[Task brief] Word-for-word reproduction, images excluded: copy every entry below.

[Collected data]

──────────────────────────────

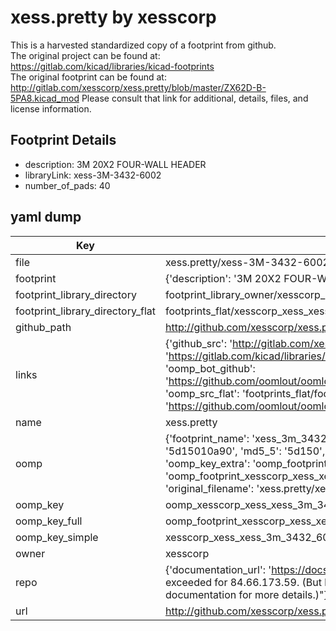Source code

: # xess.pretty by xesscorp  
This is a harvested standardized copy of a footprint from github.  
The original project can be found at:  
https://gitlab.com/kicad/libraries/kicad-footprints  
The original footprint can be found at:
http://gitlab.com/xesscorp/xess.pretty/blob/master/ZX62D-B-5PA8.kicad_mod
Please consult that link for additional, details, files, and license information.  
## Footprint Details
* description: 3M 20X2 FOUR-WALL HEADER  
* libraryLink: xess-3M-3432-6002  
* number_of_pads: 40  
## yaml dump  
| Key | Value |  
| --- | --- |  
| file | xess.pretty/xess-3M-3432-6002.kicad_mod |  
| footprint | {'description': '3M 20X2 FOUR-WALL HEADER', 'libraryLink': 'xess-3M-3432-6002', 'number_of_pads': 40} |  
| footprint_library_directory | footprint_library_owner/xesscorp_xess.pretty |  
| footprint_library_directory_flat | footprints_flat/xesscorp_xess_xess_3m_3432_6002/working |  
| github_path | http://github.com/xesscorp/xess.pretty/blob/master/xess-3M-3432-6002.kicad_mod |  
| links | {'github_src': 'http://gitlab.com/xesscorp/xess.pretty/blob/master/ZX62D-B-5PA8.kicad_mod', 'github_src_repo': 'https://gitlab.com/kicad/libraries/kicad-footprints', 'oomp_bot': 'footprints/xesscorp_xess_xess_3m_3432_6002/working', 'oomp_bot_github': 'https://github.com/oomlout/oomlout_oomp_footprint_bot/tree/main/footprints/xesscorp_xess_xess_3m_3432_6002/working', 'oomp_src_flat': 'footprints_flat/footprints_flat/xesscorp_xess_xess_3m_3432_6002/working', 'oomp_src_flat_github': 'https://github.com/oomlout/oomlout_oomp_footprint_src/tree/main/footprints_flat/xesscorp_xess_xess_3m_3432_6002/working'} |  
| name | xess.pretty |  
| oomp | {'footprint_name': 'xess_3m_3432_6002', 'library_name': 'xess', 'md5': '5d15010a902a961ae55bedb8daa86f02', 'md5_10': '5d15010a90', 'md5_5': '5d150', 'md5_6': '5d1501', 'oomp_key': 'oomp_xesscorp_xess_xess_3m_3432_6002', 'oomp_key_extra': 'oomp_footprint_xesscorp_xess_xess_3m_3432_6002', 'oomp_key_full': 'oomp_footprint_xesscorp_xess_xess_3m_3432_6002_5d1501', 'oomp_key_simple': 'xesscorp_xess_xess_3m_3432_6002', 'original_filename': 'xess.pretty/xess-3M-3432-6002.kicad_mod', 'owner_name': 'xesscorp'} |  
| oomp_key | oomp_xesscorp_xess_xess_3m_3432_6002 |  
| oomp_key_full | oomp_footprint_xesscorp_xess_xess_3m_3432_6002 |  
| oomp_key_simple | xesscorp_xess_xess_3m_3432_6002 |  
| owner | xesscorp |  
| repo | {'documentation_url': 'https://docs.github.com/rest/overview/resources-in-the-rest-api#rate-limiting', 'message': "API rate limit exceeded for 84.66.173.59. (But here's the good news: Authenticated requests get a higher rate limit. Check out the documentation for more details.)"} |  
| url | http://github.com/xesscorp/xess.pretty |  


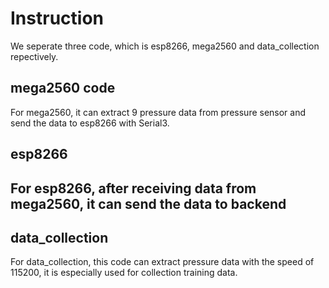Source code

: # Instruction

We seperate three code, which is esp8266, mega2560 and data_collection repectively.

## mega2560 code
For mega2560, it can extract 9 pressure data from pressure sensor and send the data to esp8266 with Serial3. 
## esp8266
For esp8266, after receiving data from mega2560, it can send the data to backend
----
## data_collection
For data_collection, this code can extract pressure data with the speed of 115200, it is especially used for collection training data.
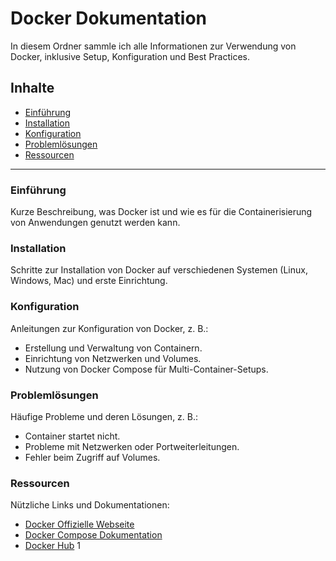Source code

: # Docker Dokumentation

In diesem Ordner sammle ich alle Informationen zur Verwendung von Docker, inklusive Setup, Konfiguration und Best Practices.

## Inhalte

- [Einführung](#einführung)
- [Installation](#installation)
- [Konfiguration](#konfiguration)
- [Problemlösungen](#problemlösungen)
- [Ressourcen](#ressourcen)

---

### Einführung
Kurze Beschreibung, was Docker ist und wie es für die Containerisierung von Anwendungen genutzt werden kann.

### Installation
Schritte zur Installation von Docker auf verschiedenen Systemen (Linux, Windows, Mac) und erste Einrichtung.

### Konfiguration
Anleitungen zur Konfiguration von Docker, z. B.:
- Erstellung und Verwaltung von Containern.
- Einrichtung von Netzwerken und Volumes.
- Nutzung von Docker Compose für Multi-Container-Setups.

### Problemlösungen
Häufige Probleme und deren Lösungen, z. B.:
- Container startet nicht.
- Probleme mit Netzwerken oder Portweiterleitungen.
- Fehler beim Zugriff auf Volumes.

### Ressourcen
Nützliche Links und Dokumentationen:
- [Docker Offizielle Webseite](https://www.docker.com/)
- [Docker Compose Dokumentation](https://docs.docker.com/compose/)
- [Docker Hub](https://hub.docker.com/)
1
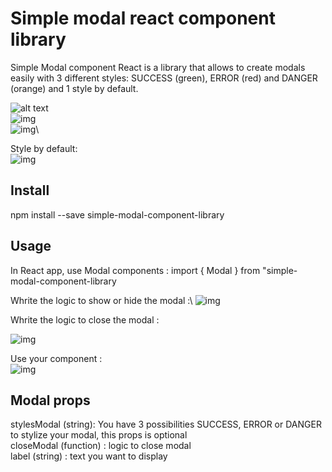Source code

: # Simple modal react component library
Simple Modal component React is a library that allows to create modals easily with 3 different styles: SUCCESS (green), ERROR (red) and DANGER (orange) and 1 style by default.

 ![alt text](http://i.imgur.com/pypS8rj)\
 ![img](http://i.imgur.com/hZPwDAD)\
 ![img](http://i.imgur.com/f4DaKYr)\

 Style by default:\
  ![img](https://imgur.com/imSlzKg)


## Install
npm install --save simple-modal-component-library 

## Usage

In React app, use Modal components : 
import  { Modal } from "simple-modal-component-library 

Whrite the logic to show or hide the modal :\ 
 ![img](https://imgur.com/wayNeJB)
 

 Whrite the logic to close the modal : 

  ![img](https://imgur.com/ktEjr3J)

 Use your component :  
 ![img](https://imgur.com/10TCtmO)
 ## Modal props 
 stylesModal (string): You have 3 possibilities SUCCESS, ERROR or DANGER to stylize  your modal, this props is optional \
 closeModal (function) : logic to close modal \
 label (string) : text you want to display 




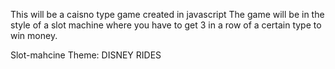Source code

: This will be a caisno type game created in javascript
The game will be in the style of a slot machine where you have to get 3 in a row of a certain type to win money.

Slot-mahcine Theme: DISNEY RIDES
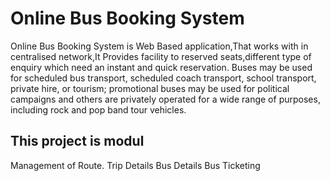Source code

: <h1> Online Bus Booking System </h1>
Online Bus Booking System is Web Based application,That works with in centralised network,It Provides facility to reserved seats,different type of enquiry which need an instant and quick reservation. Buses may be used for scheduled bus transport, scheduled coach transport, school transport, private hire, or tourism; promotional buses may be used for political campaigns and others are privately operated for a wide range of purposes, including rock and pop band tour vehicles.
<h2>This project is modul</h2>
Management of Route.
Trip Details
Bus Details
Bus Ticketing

──────────────────────────────

[Solved exercise]
Source code

: # xess.pretty by xesscorp  
This is a harvested standardized copy of a footprint from github.  
The original project can be found at:  
https://gitlab.com/kicad/libraries/kicad-footprints  
The original footprint can be found at:
http://gitlab.com/xesscorp/xess.pretty/blob/master/ZX62D-B-5PA8.kicad_mod
Please consult that link for additional, details, files, and license information.  
## Footprint Details
* description: 3M 20X2 FOUR-WALL HEADER  
* libraryLink: xess-3M-3432-6002  
* number_of_pads: 40  
## yaml dump  
| Key | Value |  
| --- | --- |  
| file | xess.pretty/xess-3M-3432-6002.kicad_mod |  
| footprint | {'description': '3M 20X2 FOUR-WALL HEADER', 'libraryLink': 'xess-3M-3432-6002', 'number_of_pads': 40} |  
| footprint_library_directory | footprint_library_owner/xesscorp_xess.pretty |  
| footprint_library_directory_flat | footprints_flat/xesscorp_xess_xess_3m_3432_6002/working |  
| github_path | http://github.com/xesscorp/xess.pretty/blob/master/xess-3M-3432-6002.kicad_mod |  
| links | {'github_src': 'http://gitlab.com/xesscorp/xess.pretty/blob/master/ZX62D-B-5PA8.kicad_mod', 'github_src_repo': 'https://gitlab.com/kicad/libraries/kicad-footprints', 'oomp_bot': 'footprints/xesscorp_xess_xess_3m_3432_6002/working', 'oomp_bot_github': 'https://github.com/oomlout/oomlout_oomp_footprint_bot/tree/main/footprints/xesscorp_xess_xess_3m_3432_6002/working', 'oomp_src_flat': 'footprints_flat/footprints_flat/xesscorp_xess_xess_3m_3432_6002/working', 'oomp_src_flat_github': 'https://github.com/oomlout/oomlout_oomp_footprint_src/tree/main/footprints_flat/xesscorp_xess_xess_3m_3432_6002/working'} |  
| name | xess.pretty |  
| oomp | {'footprint_name': 'xess_3m_3432_6002', 'library_name': 'xess', 'md5': '5d15010a902a961ae55bedb8daa86f02', 'md5_10': '5d15010a90', 'md5_5': '5d150', 'md5_6': '5d1501', 'oomp_key': 'oomp_xesscorp_xess_xess_3m_3432_6002', 'oomp_key_extra': 'oomp_footprint_xesscorp_xess_xess_3m_3432_6002', 'oomp_key_full': 'oomp_footprint_xesscorp_xess_xess_3m_3432_6002_5d1501', 'oomp_key_simple': 'xesscorp_xess_xess_3m_3432_6002', 'original_filename': 'xess.pretty/xess-3M-3432-6002.kicad_mod', 'owner_name': 'xesscorp'} |  
| oomp_key | oomp_xesscorp_xess_xess_3m_3432_6002 |  
| oomp_key_full | oomp_footprint_xesscorp_xess_xess_3m_3432_6002 |  
| oomp_key_simple | xesscorp_xess_xess_3m_3432_6002 |  
| owner | xesscorp |  
| repo | {'documentation_url': 'https://docs.github.com/rest/overview/resources-in-the-rest-api#rate-limiting', 'message': "API rate limit exceeded for 84.66.173.59. (But here's the good news: Authenticated requests get a higher rate limit. Check out the documentation for more details.)"} |  
| url | http://github.com/xesscorp/xess.pretty |  


Source code

: # Instruction

We seperate three code, which is esp8266, mega2560 and data_collection repectively.

## mega2560 code
For mega2560, it can extract 9 pressure data from pressure sensor and send the data to esp8266 with Serial3. 
## esp8266
For esp8266, after receiving data from mega2560, it can send the data to backend
----
## data_collection
For data_collection, this code can extract pressure data with the speed of 115200, it is especially used for collection training data.
Source code

: # Docker Dokumentation

In diesem Ordner sammle ich alle Informationen zur Verwendung von Docker, inklusive Setup, Konfiguration und Best Practices.

## Inhalte

- [Einführung](#einführung)
- [Installation](#installation)
- [Konfiguration](#konfiguration)
- [Problemlösungen](#problemlösungen)
- [Ressourcen](#ressourcen)

---

### Einführung
Kurze Beschreibung, was Docker ist und wie es für die Containerisierung von Anwendungen genutzt werden kann.

### Installation
Schritte zur Installation von Docker auf verschiedenen Systemen (Linux, Windows, Mac) und erste Einrichtung.

### Konfiguration
Anleitungen zur Konfiguration von Docker, z. B.:
- Erstellung und Verwaltung von Containern.
- Einrichtung von Netzwerken und Volumes.
- Nutzung von Docker Compose für Multi-Container-Setups.

### Problemlösungen
Häufige Probleme und deren Lösungen, z. B.:
- Container startet nicht.
- Probleme mit Netzwerken oder Portweiterleitungen.
- Fehler beim Zugriff auf Volumes.

### Ressourcen
Nützliche Links und Dokumentationen:
- [Docker Offizielle Webseite](https://www.docker.com/)
- [Docker Compose Dokumentation](https://docs.docker.com/compose/)
- [Docker Hub](https://hub.docker.com/)
1
Source code

: # Simple modal react component library
Simple Modal component React is a library that allows to create modals easily with 3 different styles: SUCCESS (green), ERROR (red) and DANGER (orange) and 1 style by default.

 ![alt text](http://i.imgur.com/pypS8rj)\
 ![img](http://i.imgur.com/hZPwDAD)\
 ![img](http://i.imgur.com/f4DaKYr)\

 Style by default:\
  ![img](https://imgur.com/imSlzKg)


## Install
npm install --save simple-modal-component-library 

## Usage

In React app, use Modal components : 
import  { Modal } from "simple-modal-component-library 

Whrite the logic to show or hide the modal :\ 
 ![img](https://imgur.com/wayNeJB)
 

 Whrite the logic to close the modal : 

  ![img](https://imgur.com/ktEjr3J)

 Use your component :  
 ![img](https://imgur.com/10TCtmO)
 ## Modal props 
 stylesModal (string): You have 3 possibilities SUCCESS, ERROR or DANGER to stylize  your modal, this props is optional \
 closeModal (function) : logic to close modal \
 label (string) : text you want to display 




Source code

: This will be a caisno type game created in javascript
The game will be in the style of a slot machine where you have to get 3 in a row of a certain type to win money.

Slot-mahcine Theme: DISNEY RIDES
Source code

: <h1> Online Bus Booking System </h1>
Online Bus Booking System is Web Based application,That works with in centralised network,It Provides facility to reserved seats,different type of enquiry which need an instant and quick reservation. Buses may be used for scheduled bus transport, scheduled coach transport, school transport, private hire, or tourism; promotional buses may be used for political campaigns and others are privately operated for a wide range of purposes, including rock and pop band tour vehicles.
<h2>This project is modul</h2>
Management of Route.
Trip Details
Bus Details
Bus Ticketing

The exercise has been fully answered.